### What is needed
What is needed is an exact copy of every entry.

### Data entries
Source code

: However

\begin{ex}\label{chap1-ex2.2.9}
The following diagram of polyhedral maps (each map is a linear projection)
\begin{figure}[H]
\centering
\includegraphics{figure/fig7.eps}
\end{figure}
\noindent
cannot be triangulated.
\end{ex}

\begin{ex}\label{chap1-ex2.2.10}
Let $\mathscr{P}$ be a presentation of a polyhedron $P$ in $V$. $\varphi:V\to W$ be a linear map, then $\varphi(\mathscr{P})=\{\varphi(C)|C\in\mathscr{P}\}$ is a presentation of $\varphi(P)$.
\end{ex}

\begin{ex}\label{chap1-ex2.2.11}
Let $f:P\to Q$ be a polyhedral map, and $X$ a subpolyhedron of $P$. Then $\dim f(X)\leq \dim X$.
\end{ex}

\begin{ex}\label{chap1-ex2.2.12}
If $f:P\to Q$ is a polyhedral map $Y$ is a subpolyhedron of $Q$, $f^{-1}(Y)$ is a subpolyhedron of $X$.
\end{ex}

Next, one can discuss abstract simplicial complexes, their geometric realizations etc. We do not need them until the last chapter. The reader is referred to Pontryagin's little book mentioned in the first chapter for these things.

### Exercise response
Source code

: However

\begin{ex}\label{chap1-ex2.2.9}
The following diagram of polyhedral maps (each map is a linear projection)
\begin{figure}[H]
\centering
\includegraphics{figure/fig7.eps}
\end{figure}
\noindent
cannot be triangulated.
\end{ex}

\begin{ex}\label{chap1-ex2.2.10}
Let $\mathscr{P}$ be a presentation of a polyhedron $P$ in $V$. $\varphi:V\to W$ be a linear map, then $\varphi(\mathscr{P})=\{\varphi(C)|C\in\mathscr{P}\}$ is a presentation of $\varphi(P)$.
\end{ex}

\begin{ex}\label{chap1-ex2.2.11}
Let $f:P\to Q$ be a polyhedral map, and $X$ a subpolyhedron of $P$. Then $\dim f(X)\leq \dim X$.
\end{ex}

\begin{ex}\label{chap1-ex2.2.12}
If $f:P\to Q$ is a polyhedral map $Y$ is a subpolyhedron of $Q$, $f^{-1}(Y)$ is a subpolyhedron of $X$.
\end{ex}

Next, one can discuss abstract simplicial complexes, their geometric realizations etc. We do not need them until the last chapter. The reader is referred to Pontryagin's little book mentioned in the first chapter for these things.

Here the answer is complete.